◆ **EXERCISE INPUTS**
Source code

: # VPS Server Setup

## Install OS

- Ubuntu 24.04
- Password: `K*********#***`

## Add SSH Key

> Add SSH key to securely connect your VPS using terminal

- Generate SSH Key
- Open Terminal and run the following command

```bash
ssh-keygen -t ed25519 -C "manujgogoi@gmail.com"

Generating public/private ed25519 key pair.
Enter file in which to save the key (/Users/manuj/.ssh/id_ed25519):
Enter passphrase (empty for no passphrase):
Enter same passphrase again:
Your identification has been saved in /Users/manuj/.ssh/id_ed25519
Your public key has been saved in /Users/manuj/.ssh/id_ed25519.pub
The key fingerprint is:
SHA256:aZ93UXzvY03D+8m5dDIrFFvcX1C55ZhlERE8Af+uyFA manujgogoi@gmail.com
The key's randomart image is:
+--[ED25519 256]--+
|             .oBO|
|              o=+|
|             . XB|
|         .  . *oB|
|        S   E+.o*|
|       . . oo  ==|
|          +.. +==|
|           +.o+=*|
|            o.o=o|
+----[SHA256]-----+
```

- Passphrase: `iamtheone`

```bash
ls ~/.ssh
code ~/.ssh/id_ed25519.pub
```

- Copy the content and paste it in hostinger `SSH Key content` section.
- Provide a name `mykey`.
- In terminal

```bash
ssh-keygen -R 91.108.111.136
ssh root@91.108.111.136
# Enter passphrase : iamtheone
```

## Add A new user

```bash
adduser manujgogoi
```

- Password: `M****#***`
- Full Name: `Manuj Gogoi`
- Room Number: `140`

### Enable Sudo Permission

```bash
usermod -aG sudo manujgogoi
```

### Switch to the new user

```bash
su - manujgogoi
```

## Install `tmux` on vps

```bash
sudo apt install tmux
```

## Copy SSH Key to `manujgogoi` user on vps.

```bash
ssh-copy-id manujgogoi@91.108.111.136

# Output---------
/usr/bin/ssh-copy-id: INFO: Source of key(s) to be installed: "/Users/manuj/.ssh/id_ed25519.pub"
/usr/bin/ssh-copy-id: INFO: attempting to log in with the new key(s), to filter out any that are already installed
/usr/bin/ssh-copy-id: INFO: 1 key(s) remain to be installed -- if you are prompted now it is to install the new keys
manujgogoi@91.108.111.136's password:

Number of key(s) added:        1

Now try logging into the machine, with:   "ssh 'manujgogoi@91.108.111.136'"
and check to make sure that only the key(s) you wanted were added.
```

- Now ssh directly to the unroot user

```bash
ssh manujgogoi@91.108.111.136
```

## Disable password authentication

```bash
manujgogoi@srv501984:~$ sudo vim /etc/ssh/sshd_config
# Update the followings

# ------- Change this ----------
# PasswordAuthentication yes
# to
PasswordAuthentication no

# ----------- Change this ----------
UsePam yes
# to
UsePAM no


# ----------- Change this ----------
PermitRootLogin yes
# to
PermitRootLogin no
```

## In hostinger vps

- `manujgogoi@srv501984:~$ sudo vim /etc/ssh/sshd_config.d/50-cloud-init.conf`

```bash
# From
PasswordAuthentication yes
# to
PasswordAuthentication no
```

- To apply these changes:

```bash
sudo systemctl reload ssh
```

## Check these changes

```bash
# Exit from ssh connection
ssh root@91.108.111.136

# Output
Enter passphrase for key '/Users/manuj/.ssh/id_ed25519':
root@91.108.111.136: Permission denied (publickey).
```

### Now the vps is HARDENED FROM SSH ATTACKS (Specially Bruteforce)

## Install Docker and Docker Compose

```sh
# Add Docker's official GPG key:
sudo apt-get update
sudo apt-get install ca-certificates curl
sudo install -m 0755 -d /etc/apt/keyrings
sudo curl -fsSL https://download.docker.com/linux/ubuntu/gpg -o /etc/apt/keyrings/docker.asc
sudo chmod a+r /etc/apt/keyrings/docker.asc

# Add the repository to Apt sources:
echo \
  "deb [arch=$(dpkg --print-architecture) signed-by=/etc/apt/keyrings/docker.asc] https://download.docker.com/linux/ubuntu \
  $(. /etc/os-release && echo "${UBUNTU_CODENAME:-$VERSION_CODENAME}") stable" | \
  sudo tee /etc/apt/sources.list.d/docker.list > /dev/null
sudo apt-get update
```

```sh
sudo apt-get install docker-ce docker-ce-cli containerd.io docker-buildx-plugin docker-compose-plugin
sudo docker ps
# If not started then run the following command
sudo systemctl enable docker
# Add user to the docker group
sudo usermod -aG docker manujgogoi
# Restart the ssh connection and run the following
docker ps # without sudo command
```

◆ **REQUIRED WORK**
Every line of the material above that includes the string "PasswordAuthentication" is required.

◆ **REPLY TO THE EXERCISE**
# PasswordAuthentication yes
PasswordAuthentication no
PasswordAuthentication yes
PasswordAuthentication no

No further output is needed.